In this section we provide details on the Mixtures of Gaussian Process Experts code (mogpe). The implementation is motivated by making it easy to implement different Mixtures of Gaussian Process Experts models and inference algorithms. It exploits both inheritance and composition (building blocks of OOP) making it easier to evolve as new features are added or requirements change.

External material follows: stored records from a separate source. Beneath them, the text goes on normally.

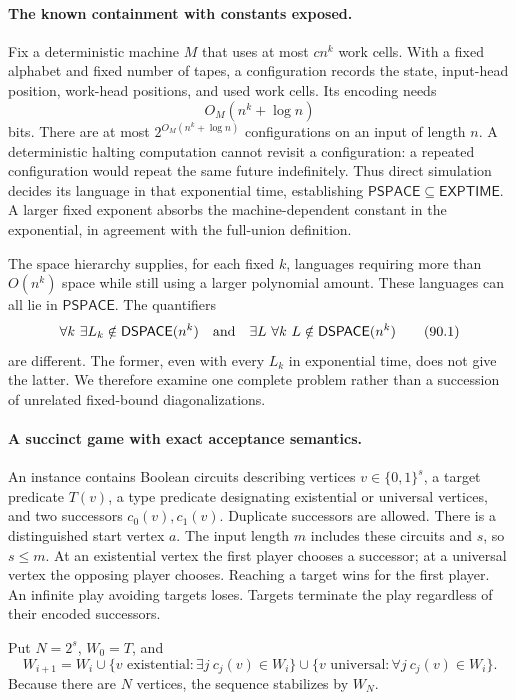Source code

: \documentclass[11pt]{article}
\begin{document}
\paragraph{The known containment with constants exposed.}
Fix a deterministic machine $M$ that uses at most $c n^k$ work cells. With a fixed alphabet and fixed number of tapes, a configuration records the state, input-head position, work-head positions, and used work cells. Its encoding needs
\[
 O_M(n^k+\log n)
\]
bits. There are at most $2^{O_M(n^k+\log n)}$ configurations on an input of length $n$. A deterministic halting computation cannot revisit a configuration: a repeated configuration would repeat the same future indefinitely. Thus direct simulation decides its language in that exponential time, establishing $\mathsf{PSPACE}\subseteq\mathsf{EXPTIME}$. A larger fixed exponent absorbs the machine-dependent constant in the exponential, in agreement with the full-union definition.

The space hierarchy supplies, for each fixed $k$, languages requiring more than $O(n^k)$ space while still using a larger polynomial amount. These languages can all lie in $\mathsf{PSPACE}$. The quantifiers
\[
 \forall k\ \exists L_k\notin\mathsf{DSPACE}(n^k)
 \quad\hbox{and}\quad
 \exists L\ \forall k\ L\notin\mathsf{DSPACE}(n^k)
 \tag{90.1}
\]
are different. The former, even with every $L_k$ in exponential time, does not give the latter. We therefore examine one complete problem rather than a succession of unrelated fixed-bound diagonalizations.

\paragraph{A succinct game with exact acceptance semantics.}
An instance contains Boolean circuits describing vertices $v\in\{0,1\}^s$, a target predicate $T(v)$, a type predicate designating existential or universal vertices, and two successors $c_0(v),c_1(v)$. Duplicate successors are allowed. There is a distinguished start vertex $a$. The input length $m$ includes these circuits and $s$, so $s\le m$. At an existential vertex the first player chooses a successor; at a universal vertex the opposing player chooses. Reaching a target wins for the first player. An infinite play avoiding targets loses. Targets terminate the play regardless of their encoded successors.

Put $N=2^s$, $W_0=T$, and
\[
 W_{i+1}=W_i\cup
 \{v\text{ existential}:\exists j\ c_j(v)\in W_i\}
 \cup
 \{v\text{ universal}:\forall j\ c_j(v)\in W_i\}.
 \tag{90.2}
\]
Because there are $N$ vertices, the sequence stabilizes by $W_N$.
\end{document}
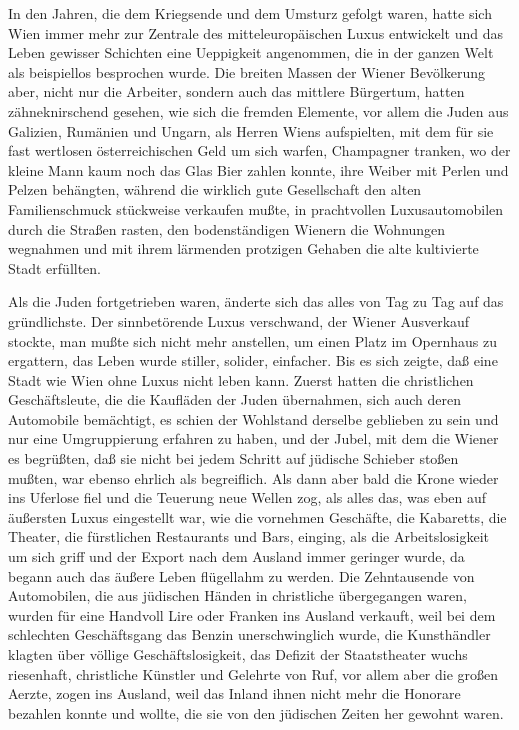 In den Jahren, die dem Kriegsende und dem Umsturz gefolgt waren,
hatte sich Wien immer mehr zur Zentrale des mitteleuropäischen
Luxus entwickelt und das Leben gewisser Schichten eine Ueppigkeit
angenommen, die in der ganzen Welt als beispiellos besprochen
wurde. Die breiten Massen der Wiener Bevölkerung aber, nicht nur
die Arbeiter, sondern auch das mittlere Bürgertum, hatten
zähneknirschend gesehen, wie sich die fremden Elemente, vor allem
die Juden aus Galizien, Rumänien und Ungarn, als Herren Wiens
aufspielten, mit dem für sie fast wertlosen österreichischen Geld
um sich warfen, Champagner tranken, wo der kleine Mann kaum noch
das Glas Bier  zahlen konnte, ihre Weiber mit Perlen
und Pelzen behängten, während die wirklich gute Gesellschaft den
alten Familienschmuck stückweise verkaufen mußte, in prachtvollen
Luxusautomobilen durch die Straßen rasten, den bodenständigen
Wienern die Wohnungen wegnahmen und mit ihrem lärmenden protzigen
Gehaben die alte kultivierte Stadt erfüllten.

Als die Juden fortgetrieben waren, änderte sich das alles von Tag
zu Tag auf das gründlichste. Der sinnbetörende Luxus verschwand,
der Wiener Ausverkauf stockte, man mußte sich nicht mehr anstellen,
um einen Platz im Opernhaus zu ergattern, das Leben wurde stiller,
solider, einfacher. Bis es sich zeigte, daß eine Stadt wie Wien
ohne Luxus nicht leben kann. Zuerst hatten die christlichen
Geschäftsleute, die die Kaufläden der Juden übernahmen, sich auch
deren Automobile bemächtigt, es schien der Wohlstand derselbe
geblieben zu sein und nur eine Umgruppierung erfahren zu haben, und
der Jubel, mit dem die Wiener es begrüßten, daß sie nicht bei jedem
Schritt auf jüdische Schieber stoßen mußten, war ebenso ehrlich als
begreiflich. Als dann aber bald die Krone wieder ins Uferlose fiel
und die Teuerung neue Wellen zog, als alles das, was eben auf
äußersten Luxus eingestellt war, wie die vornehmen Geschäfte, die
Kabaretts, die Theater, die fürstlichen Restaurants und Bars,
einging, als die Arbeitslosigkeit um sich griff und der Export nach
dem Ausland immer geringer wurde, da begann auch das äußere Leben
flügellahm zu werden. Die Zehntausende von Automobilen, die aus
jüdischen Händen in christliche  übergegangen waren,
wurden für eine Handvoll Lire oder Franken ins Ausland verkauft,
weil bei dem schlechten Geschäftsgang das Benzin unerschwinglich
wurde, die Kunsthändler klagten über völlige Geschäftslosigkeit,
das Defizit der Staatstheater wuchs riesenhaft, christliche
Künstler und Gelehrte von Ruf, vor allem aber die großen Aerzte,
zogen ins Ausland, weil das Inland ihnen nicht mehr die Honorare
bezahlen konnte und wollte, die sie von den jüdischen Zeiten her
gewohnt waren.

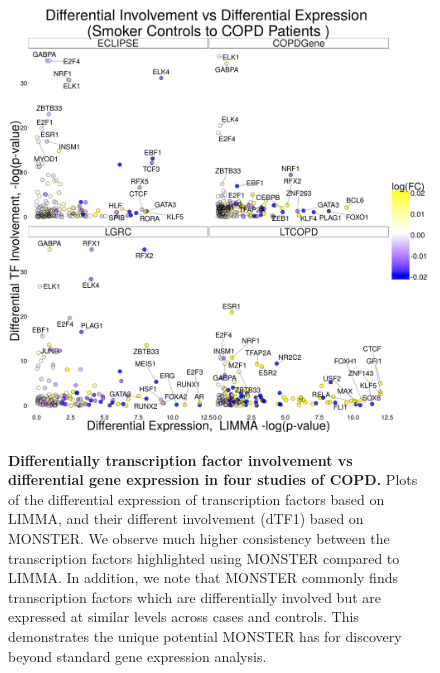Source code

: \begin{figure}
\textbf{\includegraphics[width=1\linewidth]{figures/dTFIvsLIMMAall}
}\caption[Differentially transcription factor involvement vs differential gene expression in four studies of COPD]{\textbf{Differentially transcription factor involvement vs differential gene expression in four studies of COPD.}  Plots of the differential expression of transcription factors based on LIMMA, and their different involvement (dTF1) based on MONSTER. We observe much higher consistency between the transcription factors highlighted using MONSTER compared to LIMMA. In addition, we note that MONSTER commonly finds transcription factors which are differentially involved but are expressed at similar levels across cases and controls. This demonstrates the unique potential MONSTER has for discovery beyond standard gene expression analysis.}

\label{fig:sup_expression}
\end{figure}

Class Inheritance and Composition

Let’s detail the basic building blocks and how they are related. There are three main components,

  1. The mixture of experts model (mogpe.mixture_of_experts),

  2. The set of experts (mogpe.experts),

    • And individual experts,

  3. The gating network (mogpe.gating_networks),

    • And individual gating functions.

Mixture of Experts Base

At the heart of this package is the MixtureOfExperts base class that extends GPflow’s BayesianModel class (any instantiation requires the maximum_log_likelihood_objective() method to be implemented). It defines the basic methods of a mixture of experts model, namely,

  1. A method to predict the mixing probabilities at a set of input locations MixtureOfExperts.predict_mixing_probs(),

  2. A method to predict the set of expert predictions at a set of input locations MixtureOfExperts.predict_experts_dists(),

  3. A method to predict the mixture distribution at a set of input locations MixtureOfExperts.predict_y().

The constructor requires an instance of a subclass of ExpertsBase to represent the set of experts and an instance of a subclass of GatingNetworkBase to represent the gating network.

MixtureOfSVGPExperts

The main model class in this package is MixtureOfSVGPExperts which implements a lower bound maximum_log_likelihood_objective() given both the experts and gating functions are modelled as sparse variational Gaussian processes (SVGP). The implementation extends the ExpertsBase class creating SVGPExperts which implements the required abstract methods as well as extra methods which are used in the lower bound. It also extends the GatingNetworkBase class creating the SVGPGatingNetwork class. This class implements a gating network based on SVGP’s for both the special two expert case and the general k expert case. Let’s now detail the base classes for the experts and gating network.

Expert(s) Base

Before detailing the ExpertsBase class we need to first introduce the base class for an individual expert. Any class representing an individual expert must inherit the ExpertBase class and implement the predict_dist() method, returning the experts prediction at Xnew. For example, the SVGPExpert class inherits the ExpertBase class to implement an expert as a sparse variational Gaussian process.

Any class representing the set of all experts must inherit the ExpertsBase class and should implement the predict_dists() method, returning a batched TensorFlow Probability Distribution. The constructor requires a list of expert instances inherited from a subclass of ExpertBase. For example, the SVGPExperts class represents a set of SVGPExpert experts and adds a method for returning the set of inducing point KL divergences required in the MixtureOfSVGPExperts lower bound.

Gating Network Base

All gating networks should inherit the GatingNetworkBase class and implement the predict_mixing_probs() and predict_fs() methods. This package is mainly interested in gating networks based on Gaussian processes, in particular sparse variational Gaussian processes. The SVGPGatingNetwork class implements a gating network as a sparse variational Gaussian process. Similarly to GPflow’s SVGP, its constructor requires a likelihood. This likelihood governs the behaviour of the gating network. If a Bernoulli likelihood is passed then the gating network will use a single gating function as as we know \(\Pr(\alpha=2 | x) = 1 - \Pr(\alpha=1 | x)\). As such, the kernel and inducing variables should correspond a single-output SVGP. In the general case, i.e. with more than two experts, the gating network adopts a Softmax likelihood which depends on a gating function for each expert. In this setting, the kernel and inducing variables should be of multiple-output types, i.e. SeparateIndependent and SharedIndependentInducingVariables respectively.